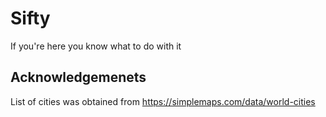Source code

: # Sifty

If you're here you know what to do with it

## Acknowledgemenets

List of cities was obtained from https://simplemaps.com/data/world-cities

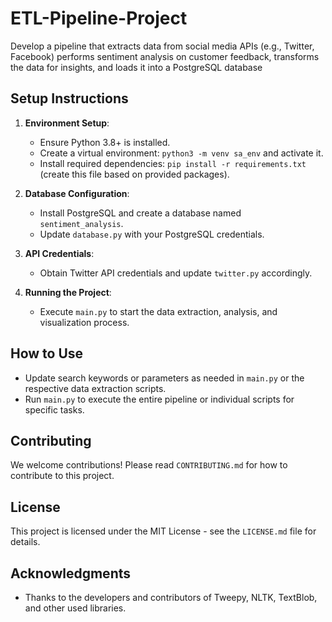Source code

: # ETL-Pipeline-Project
Develop a pipeline that extracts data from social media APIs (e.g., Twitter, Facebook) performs sentiment analysis on customer feedback, transforms the data for insights, and loads it into a PostgreSQL database

## Setup Instructions

1. **Environment Setup**:
   - Ensure Python 3.8+ is installed.
   - Create a virtual environment: `python3 -m venv sa_env` and activate it.
   - Install required dependencies: `pip install -r requirements.txt` (create this file based on provided packages).

2. **Database Configuration**:
   - Install PostgreSQL and create a database named `sentiment_analysis`.
   - Update `database.py` with your PostgreSQL credentials.

3. **API Credentials**:
   - Obtain Twitter API credentials and update `twitter.py` accordingly.

4. **Running the Project**:
   - Execute `main.py` to start the data extraction, analysis, and visualization process.

## How to Use

- Update search keywords or parameters as needed in `main.py` or the respective data extraction scripts.
- Run `main.py` to execute the entire pipeline or individual scripts for specific tasks.

## Contributing

We welcome contributions! Please read `CONTRIBUTING.md` for how to contribute to this project.

## License

This project is licensed under the MIT License - see the `LICENSE.md` file for details.

## Acknowledgments

- Thanks to the developers and contributors of Tweepy, NLTK, TextBlob, and other used libraries.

----------------------------------------

Exercise goal: Print only the lines from the first line of the data above through the one containing "- Create a virtual", exactly as they are, with pictures omitted.

Result below:
Source code

: # Sifty

If you're here you know what to do with it

## Acknowledgemenets

List of cities was obtained from https://simplemaps.com/data/world-cities

Source code

: # ETL-Pipeline-Project
Develop a pipeline that extracts data from social media APIs (e.g., Twitter, Facebook) performs sentiment analysis on customer feedback, transforms the data for insights, and loads it into a PostgreSQL database

## Setup Instructions

1. **Environment Setup**:
   - Ensure Python 3.8+ is installed.
   - Create a virtual environment: `python3 -m venv sa_env` and activate it.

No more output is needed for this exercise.